The task:
Give back exactly the lines from the beginning of the listing below to the line holding "今天理论看完之后，我有去搜索", both ends included; the pictures stay out.

Record extracts:
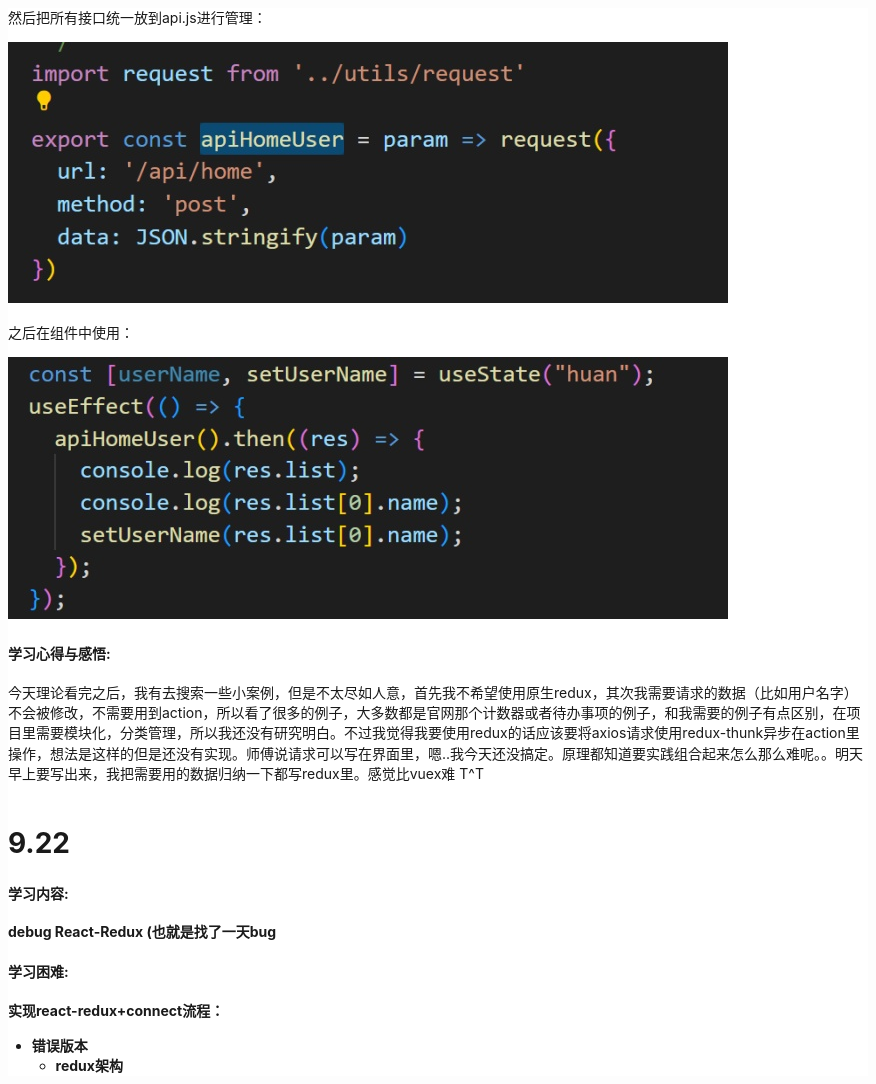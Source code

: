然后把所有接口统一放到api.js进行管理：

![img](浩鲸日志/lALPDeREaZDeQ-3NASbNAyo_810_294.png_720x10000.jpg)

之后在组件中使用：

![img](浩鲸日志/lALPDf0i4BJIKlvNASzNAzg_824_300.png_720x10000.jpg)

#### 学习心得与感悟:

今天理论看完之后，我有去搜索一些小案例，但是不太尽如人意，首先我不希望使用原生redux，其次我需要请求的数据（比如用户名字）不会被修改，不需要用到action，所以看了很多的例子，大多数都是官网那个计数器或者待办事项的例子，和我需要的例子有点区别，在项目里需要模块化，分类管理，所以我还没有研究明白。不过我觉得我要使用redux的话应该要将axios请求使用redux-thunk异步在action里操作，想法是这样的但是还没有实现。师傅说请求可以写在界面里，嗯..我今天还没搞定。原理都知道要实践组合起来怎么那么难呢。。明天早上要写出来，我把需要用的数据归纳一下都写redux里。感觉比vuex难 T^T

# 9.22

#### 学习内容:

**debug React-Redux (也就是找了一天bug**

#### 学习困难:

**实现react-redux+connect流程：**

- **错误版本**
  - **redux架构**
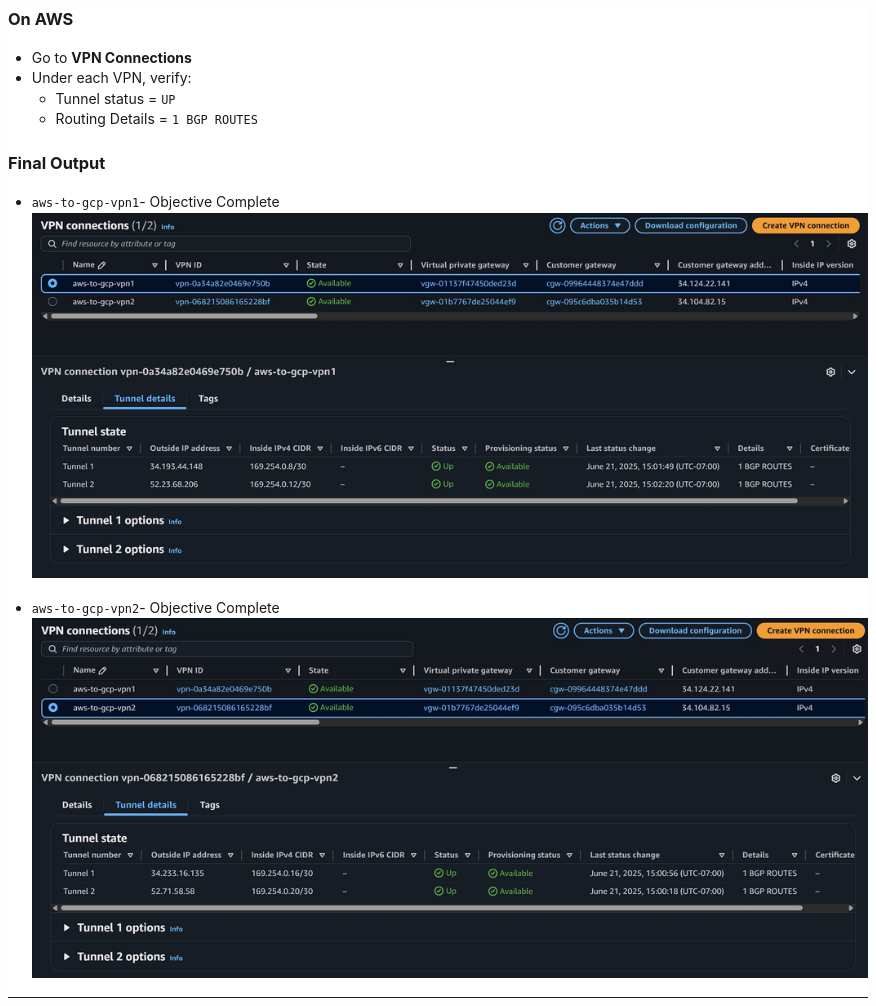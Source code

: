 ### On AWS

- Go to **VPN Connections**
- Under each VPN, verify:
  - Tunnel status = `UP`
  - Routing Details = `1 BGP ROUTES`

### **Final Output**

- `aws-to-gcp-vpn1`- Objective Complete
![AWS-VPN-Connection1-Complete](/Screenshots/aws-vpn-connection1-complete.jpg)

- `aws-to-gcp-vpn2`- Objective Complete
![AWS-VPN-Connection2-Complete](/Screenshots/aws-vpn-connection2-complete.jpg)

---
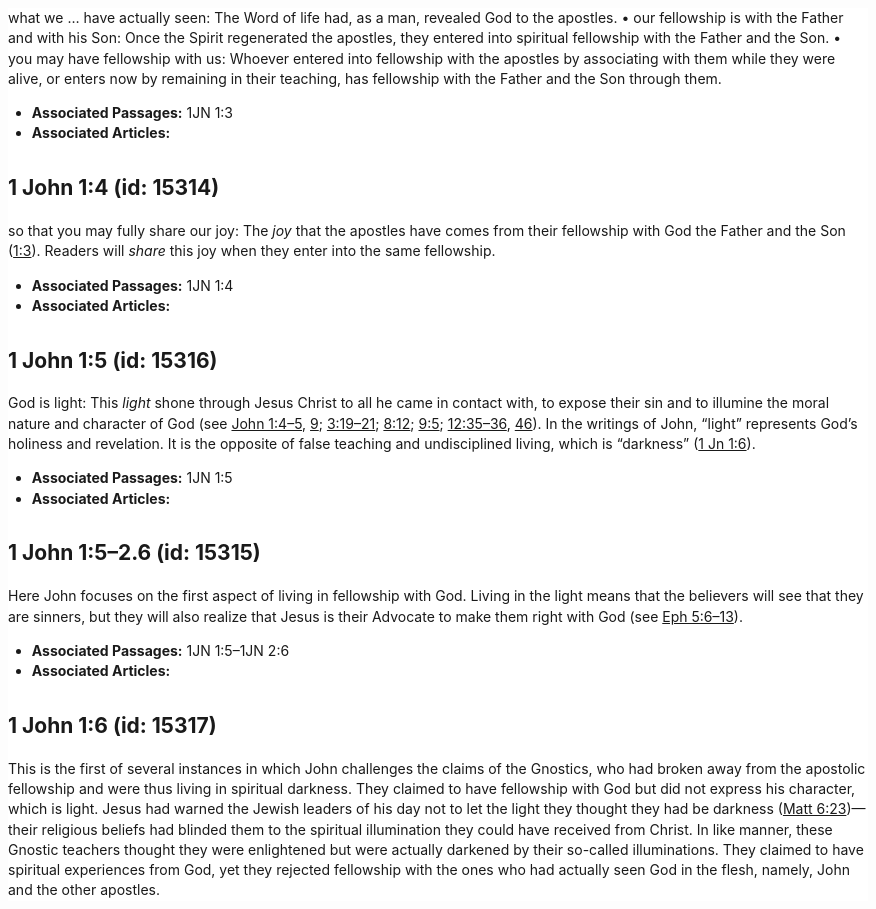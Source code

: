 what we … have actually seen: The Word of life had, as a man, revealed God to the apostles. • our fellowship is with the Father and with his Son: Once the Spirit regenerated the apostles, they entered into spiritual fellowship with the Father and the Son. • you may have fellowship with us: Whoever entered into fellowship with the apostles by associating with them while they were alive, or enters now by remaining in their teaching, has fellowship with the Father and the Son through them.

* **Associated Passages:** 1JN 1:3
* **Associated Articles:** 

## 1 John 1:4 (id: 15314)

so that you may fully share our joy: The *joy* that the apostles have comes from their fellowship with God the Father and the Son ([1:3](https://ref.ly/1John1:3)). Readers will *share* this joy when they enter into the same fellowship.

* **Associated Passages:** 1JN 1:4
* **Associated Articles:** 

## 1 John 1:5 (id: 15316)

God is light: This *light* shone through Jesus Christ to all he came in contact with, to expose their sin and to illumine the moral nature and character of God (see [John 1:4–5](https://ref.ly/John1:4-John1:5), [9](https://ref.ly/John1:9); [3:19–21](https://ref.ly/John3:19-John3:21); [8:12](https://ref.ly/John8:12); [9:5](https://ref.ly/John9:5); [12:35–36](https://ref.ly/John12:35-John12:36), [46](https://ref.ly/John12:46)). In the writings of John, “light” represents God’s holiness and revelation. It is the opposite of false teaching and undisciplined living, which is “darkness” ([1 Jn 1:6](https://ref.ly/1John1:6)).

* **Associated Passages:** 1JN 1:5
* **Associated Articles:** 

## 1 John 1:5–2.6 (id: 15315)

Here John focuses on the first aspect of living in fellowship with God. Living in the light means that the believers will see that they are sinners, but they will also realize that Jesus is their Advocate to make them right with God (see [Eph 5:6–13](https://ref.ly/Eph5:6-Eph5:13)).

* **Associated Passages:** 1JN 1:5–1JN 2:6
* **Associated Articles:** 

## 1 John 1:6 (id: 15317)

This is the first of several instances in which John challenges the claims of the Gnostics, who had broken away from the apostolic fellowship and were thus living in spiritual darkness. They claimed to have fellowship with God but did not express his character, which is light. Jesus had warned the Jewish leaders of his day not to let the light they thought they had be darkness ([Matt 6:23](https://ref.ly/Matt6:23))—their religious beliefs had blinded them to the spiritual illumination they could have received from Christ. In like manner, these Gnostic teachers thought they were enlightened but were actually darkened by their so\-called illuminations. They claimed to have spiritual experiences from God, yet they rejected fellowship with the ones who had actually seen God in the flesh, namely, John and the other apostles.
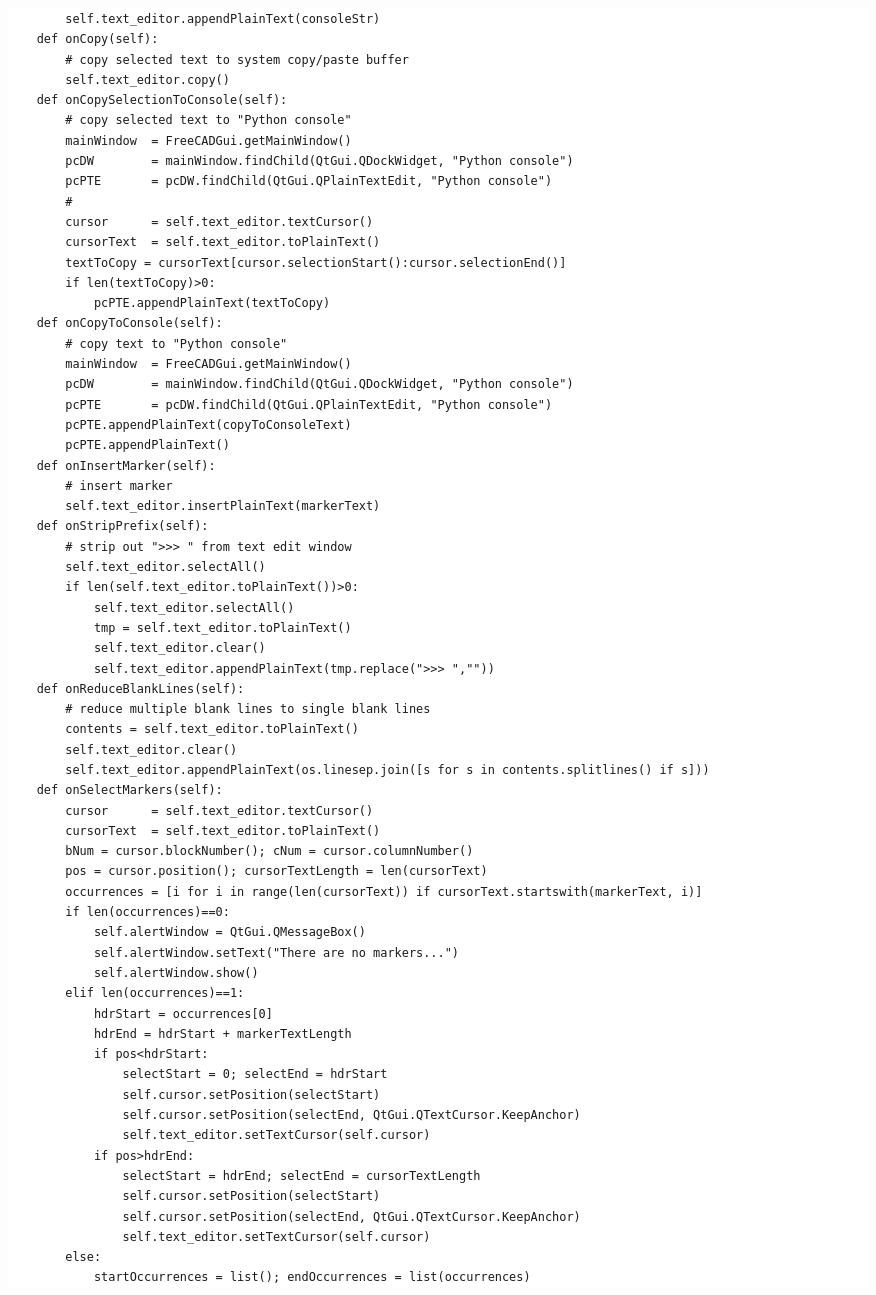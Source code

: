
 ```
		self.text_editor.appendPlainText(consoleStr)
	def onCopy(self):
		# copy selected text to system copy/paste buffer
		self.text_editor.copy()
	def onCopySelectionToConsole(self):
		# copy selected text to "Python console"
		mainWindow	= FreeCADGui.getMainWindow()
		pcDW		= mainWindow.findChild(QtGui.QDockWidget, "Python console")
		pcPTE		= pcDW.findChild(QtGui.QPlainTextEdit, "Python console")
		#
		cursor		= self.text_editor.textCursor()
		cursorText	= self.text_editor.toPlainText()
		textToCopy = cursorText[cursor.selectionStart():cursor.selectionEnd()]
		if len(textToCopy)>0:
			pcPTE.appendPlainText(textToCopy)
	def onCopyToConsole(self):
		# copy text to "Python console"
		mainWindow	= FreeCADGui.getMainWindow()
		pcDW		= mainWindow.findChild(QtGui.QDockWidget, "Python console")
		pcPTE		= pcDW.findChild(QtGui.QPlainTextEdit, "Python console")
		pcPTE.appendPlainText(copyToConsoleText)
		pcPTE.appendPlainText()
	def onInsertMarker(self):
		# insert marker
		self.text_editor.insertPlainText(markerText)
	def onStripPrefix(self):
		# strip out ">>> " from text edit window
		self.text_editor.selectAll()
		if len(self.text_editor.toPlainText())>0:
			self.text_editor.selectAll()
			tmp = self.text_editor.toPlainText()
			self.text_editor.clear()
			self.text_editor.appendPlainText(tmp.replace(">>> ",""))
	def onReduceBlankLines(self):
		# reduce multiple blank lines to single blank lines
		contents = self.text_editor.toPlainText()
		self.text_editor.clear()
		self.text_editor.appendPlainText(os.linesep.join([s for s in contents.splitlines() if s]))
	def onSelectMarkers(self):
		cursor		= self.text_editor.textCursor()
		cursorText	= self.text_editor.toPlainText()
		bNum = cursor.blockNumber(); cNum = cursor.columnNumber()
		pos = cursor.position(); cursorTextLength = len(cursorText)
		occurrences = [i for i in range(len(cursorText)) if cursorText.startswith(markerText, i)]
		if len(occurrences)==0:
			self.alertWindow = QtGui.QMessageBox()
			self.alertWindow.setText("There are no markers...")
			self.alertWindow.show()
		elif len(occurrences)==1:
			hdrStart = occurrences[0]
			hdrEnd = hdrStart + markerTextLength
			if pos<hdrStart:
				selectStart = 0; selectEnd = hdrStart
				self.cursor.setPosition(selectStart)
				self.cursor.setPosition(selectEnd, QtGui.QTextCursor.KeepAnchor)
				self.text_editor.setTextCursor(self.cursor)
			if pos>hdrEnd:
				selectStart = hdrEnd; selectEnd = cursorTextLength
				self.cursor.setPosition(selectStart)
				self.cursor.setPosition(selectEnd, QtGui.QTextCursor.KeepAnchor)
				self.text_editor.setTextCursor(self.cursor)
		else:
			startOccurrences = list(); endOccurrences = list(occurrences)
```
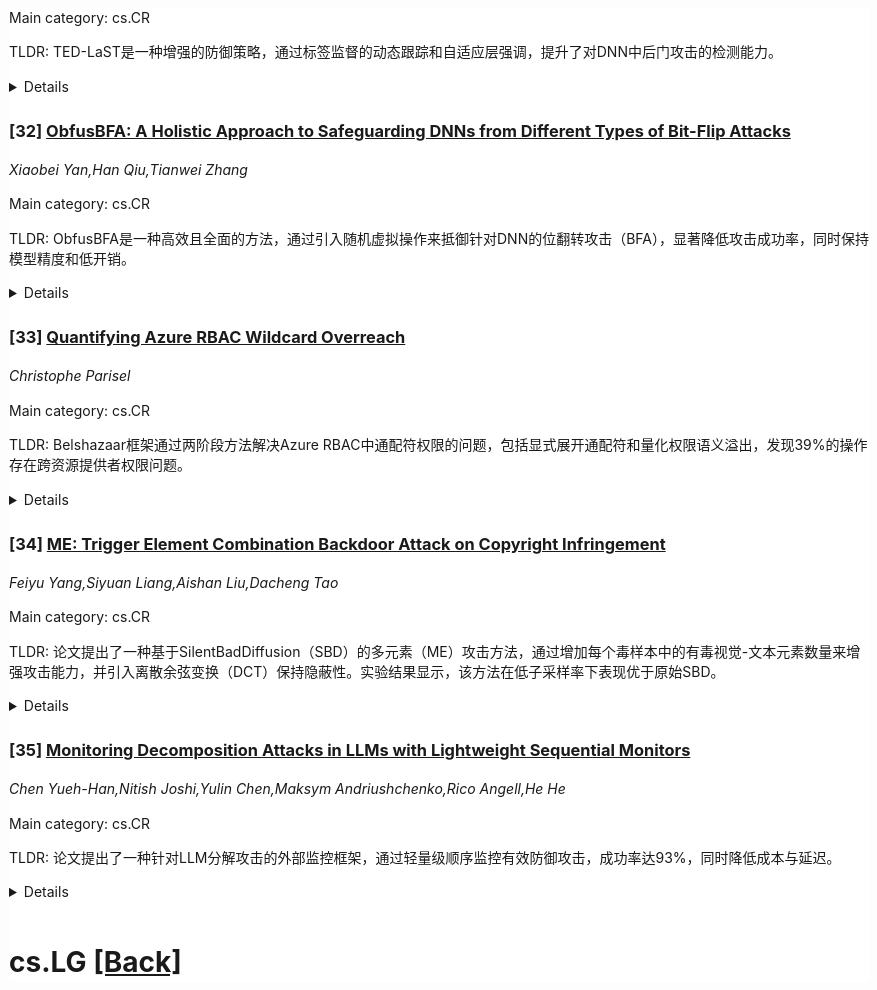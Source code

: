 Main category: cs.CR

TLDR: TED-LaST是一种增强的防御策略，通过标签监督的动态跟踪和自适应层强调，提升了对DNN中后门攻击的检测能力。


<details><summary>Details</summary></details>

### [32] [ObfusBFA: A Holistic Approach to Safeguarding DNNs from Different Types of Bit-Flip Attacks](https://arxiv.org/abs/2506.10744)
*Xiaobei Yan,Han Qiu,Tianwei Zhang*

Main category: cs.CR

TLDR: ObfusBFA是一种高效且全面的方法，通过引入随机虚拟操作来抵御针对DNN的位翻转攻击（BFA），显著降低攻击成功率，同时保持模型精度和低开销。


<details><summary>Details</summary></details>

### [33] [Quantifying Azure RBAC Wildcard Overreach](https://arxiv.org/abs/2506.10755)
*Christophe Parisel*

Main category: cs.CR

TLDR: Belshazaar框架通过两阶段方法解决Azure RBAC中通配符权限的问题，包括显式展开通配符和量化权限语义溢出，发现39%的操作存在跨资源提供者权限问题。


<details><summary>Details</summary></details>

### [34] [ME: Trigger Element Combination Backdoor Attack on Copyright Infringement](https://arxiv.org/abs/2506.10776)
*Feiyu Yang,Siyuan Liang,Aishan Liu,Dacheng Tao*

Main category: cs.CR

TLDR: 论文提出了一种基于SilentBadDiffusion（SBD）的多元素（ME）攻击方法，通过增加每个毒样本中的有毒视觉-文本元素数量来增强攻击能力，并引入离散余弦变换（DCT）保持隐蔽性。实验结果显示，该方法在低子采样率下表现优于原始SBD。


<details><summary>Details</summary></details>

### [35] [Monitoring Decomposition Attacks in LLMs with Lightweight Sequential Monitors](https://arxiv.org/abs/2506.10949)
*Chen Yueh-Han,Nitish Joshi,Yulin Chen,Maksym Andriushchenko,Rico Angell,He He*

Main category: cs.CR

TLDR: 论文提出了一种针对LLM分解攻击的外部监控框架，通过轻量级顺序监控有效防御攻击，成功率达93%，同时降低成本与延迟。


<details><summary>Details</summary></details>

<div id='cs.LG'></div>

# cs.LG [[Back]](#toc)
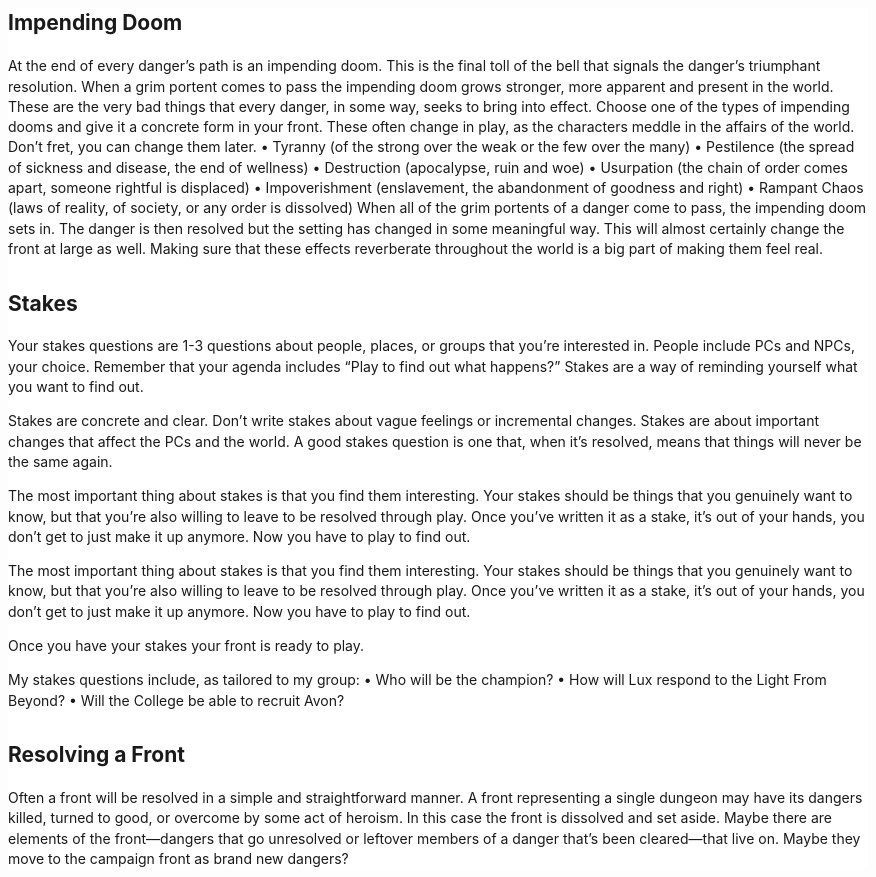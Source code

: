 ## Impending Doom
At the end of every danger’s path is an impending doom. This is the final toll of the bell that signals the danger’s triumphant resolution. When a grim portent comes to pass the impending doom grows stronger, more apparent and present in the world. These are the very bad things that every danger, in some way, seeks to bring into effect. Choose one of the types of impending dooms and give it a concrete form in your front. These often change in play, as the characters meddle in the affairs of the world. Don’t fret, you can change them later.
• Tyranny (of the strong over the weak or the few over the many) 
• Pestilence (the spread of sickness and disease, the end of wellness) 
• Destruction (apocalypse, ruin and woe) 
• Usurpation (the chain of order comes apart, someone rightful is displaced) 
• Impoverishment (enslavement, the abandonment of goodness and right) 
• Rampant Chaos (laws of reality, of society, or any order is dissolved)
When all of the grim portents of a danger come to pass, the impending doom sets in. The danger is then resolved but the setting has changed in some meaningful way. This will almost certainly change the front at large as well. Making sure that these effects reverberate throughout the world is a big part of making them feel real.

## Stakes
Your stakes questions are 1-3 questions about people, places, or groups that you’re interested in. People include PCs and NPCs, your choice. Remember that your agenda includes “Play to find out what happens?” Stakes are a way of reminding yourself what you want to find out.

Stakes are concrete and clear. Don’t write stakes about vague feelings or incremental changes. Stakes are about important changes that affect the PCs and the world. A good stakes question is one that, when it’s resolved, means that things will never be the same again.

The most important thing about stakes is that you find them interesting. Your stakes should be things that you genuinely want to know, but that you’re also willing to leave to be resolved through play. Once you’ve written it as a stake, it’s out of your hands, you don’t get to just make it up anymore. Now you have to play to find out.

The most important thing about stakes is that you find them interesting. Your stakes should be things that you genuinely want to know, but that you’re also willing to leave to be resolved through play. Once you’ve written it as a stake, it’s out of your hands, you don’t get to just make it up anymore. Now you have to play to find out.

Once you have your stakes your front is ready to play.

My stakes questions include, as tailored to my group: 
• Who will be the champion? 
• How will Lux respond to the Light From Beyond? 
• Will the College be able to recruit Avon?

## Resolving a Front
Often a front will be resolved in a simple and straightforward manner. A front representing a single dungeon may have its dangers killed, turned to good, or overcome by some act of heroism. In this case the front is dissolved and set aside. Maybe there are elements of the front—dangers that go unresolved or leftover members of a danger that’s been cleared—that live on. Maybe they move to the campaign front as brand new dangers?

The answer:
Source code

:然后把所有接口统一放到api.js进行管理：

![img](浩鲸日志/lALPDeREaZDeQ-3NASbNAyo_810_294.png_720x10000.jpg)

之后在组件中使用：

![img](浩鲸日志/lALPDf0i4BJIKlvNASzNAzg_824_300.png_720x10000.jpg)

#### 学习心得与感悟:

今天理论看完之后，我有去搜索一些小案例，但是不太尽如人意，首先我不希望使用原生redux，其次我需要请求的数据（比如用户名字）不会被修改，不需要用到action，所以看了很多的例子，大多数都是官网那个计数器或者待办事项的例子，和我需要的例子有点区别，在项目里需要模块化，分类管理，所以我还没有研究明白。不过我觉得我要使用redux的话应该要将axios请求使用redux-thunk异步在action里操作，想法是这样的但是还没有实现。师傅说请求可以写在界面里，嗯..我今天还没搞定。原理都知道要实践组合起来怎么那么难呢。。明天早上要写出来，我把需要用的数据归纳一下都写redux里。感觉比vuex难 T^T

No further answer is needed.